(Dataset entries)
-----

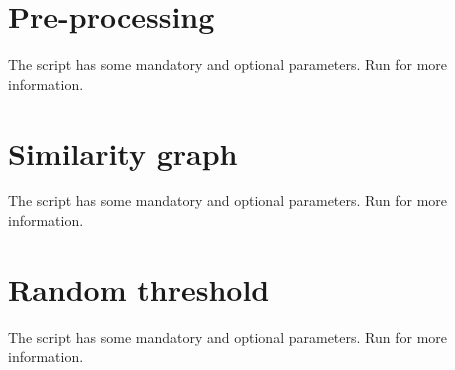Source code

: 

\pagebreak
\section{Pre-processing} \label{preprocessing}
The script has some mandatory and optional parameters.
Run  for more information.



\pagebreak
\section{Similarity graph}
The script has some mandatory and optional parameters.
Run  for more information.



\pagebreak
\section{Random threshold}
The script has some mandatory and optional parameters.
Run  for more information.

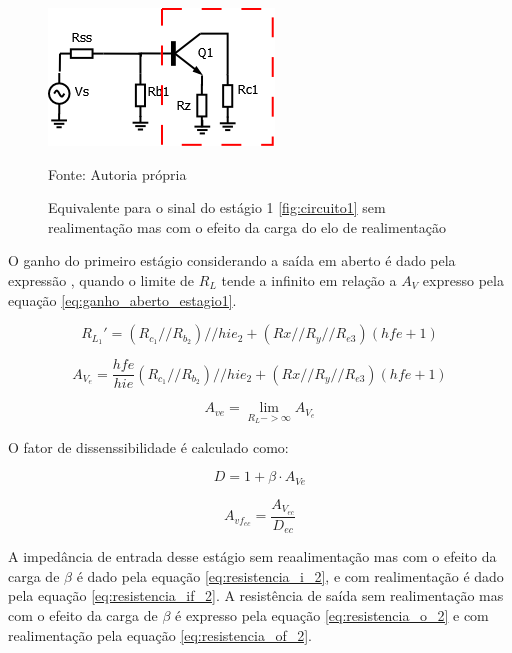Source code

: \documentclass[openright]{normas-utf-tex} %
\begin{document}
\begin{figure}[H]
\centering
\includegraphics[width=0.75\linewidth]{img/SinalEstagio1.png}
\caption{Equivalente para o sinal do estágio 1 \ref{fig:circuito1} sem realimentação mas com o efeito da carga do elo de realimentação}
Fonte: Autoria própria
\label{fig:sinal_estagio1}
\end{figure}


O ganho do primeiro estágio considerando a saída em aberto é dado pela expressão , quando o limite de $R_L$ tende a infinito em relação a $A_V$ expresso pela equação \ref{eq:ganho_aberto_estagio1}.



\begin{equation}\label{eq:carga_st1}
R_{L_1}'=\left(R_{c_1}//R_{b_2}\right)//hie_2+\left(Rx//R_y//R_{e3}\right)\left(hfe+1\right) 
\end{equation}

\begin{equation}\label{eq:Av_emissor_comum}
A_{V_{e}}= \frac{hfe}{hie} \left(R_{c_1}//R_{b_2}\right)//hie_2+\left(Rx//R_y//R_{e3}\right)\left(hfe+1\right) 
\end{equation}


\begin{equation} \label{eq:ganho_aberto_estagio1}
A_{ve}= \lim_{R_L->\infty} A_{V_{e}}
\end{equation}

O fator de dissenssibilidade é calculado como:

\begin{equation}
D= 1+ \beta \cdot A_{Ve}
\end{equation}

\begin{equation}
A_{vf_{ec}} = \frac{A_{V_{ec}}}{D_{ec}}  
\end{equation}

A impedância de entrada desse estágio sem reaalimentação mas com o efeito da carga de $\beta$ é dado pela equação \ref{eq:resistencia_i_2}, e com realimentação é dado pela equação \ref{eq:resistencia_if_2}. A resistência de saída sem realimentação mas com o efeito da carga de $\beta$ é expresso pela equação \ref{eq:resistencia_o_2} e com realimentação pela equação \ref{eq:resistencia_of_2}.
\end{document}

-----

— What the exercise asks —
The preceding entries are to be returned verbatim, with every picture excluded.

— Written reply —
Source code

: 

\pagebreak
\section{Pre-processing} \label{preprocessing}
The script has some mandatory and optional parameters.
Run  for more information.



\pagebreak
\section{Similarity graph}
The script has some mandatory and optional parameters.
Run  for more information.



\pagebreak
\section{Random threshold}
The script has some mandatory and optional parameters.
Run  for more information.

Source code

: \documentclass[openright]{normas-utf-tex} %
\begin{document}
\begin{figure}[H]
\centering
\includegraphics[width=0.75\linewidth]{img/SinalEstagio1.png}
\caption{Equivalente para o sinal do estágio 1 \ref{fig:circuito1} sem realimentação mas com o efeito da carga do elo de realimentação}
Fonte: Autoria própria
\label{fig:sinal_estagio1}
\end{figure}


O ganho do primeiro estágio considerando a saída em aberto é dado pela expressão , quando o limite de $R_L$ tende a infinito em relação a $A_V$ expresso pela equação \ref{eq:ganho_aberto_estagio1}.



\begin{equation}\label{eq:carga_st1}
R_{L_1}'=\left(R_{c_1}//R_{b_2}\right)//hie_2+\left(Rx//R_y//R_{e3}\right)\left(hfe+1\right) 
\end{equation}

\begin{equation}\label{eq:Av_emissor_comum}
A_{V_{e}}= \frac{hfe}{hie} \left(R_{c_1}//R_{b_2}\right)//hie_2+\left(Rx//R_y//R_{e3}\right)\left(hfe+1\right) 
\end{equation}


\begin{equation} \label{eq:ganho_aberto_estagio1}
A_{ve}= \lim_{R_L->\infty} A_{V_{e}}
\end{equation}

O fator de dissenssibilidade é calculado como:

\begin{equation}
D= 1+ \beta \cdot A_{Ve}
\end{equation}

\begin{equation}
A_{vf_{ec}} = \frac{A_{V_{ec}}}{D_{ec}}  
\end{equation}

A impedância de entrada desse estágio sem reaalimentação mas com o efeito da carga de $\beta$ é dado pela equação \ref{eq:resistencia_i_2}, e com realimentação é dado pela equação \ref{eq:resistencia_if_2}. A resistência de saída sem realimentação mas com o efeito da carga de $\beta$ é expresso pela equação \ref{eq:resistencia_o_2} e com realimentação pela equação \ref{eq:resistencia_of_2}.
\end{document}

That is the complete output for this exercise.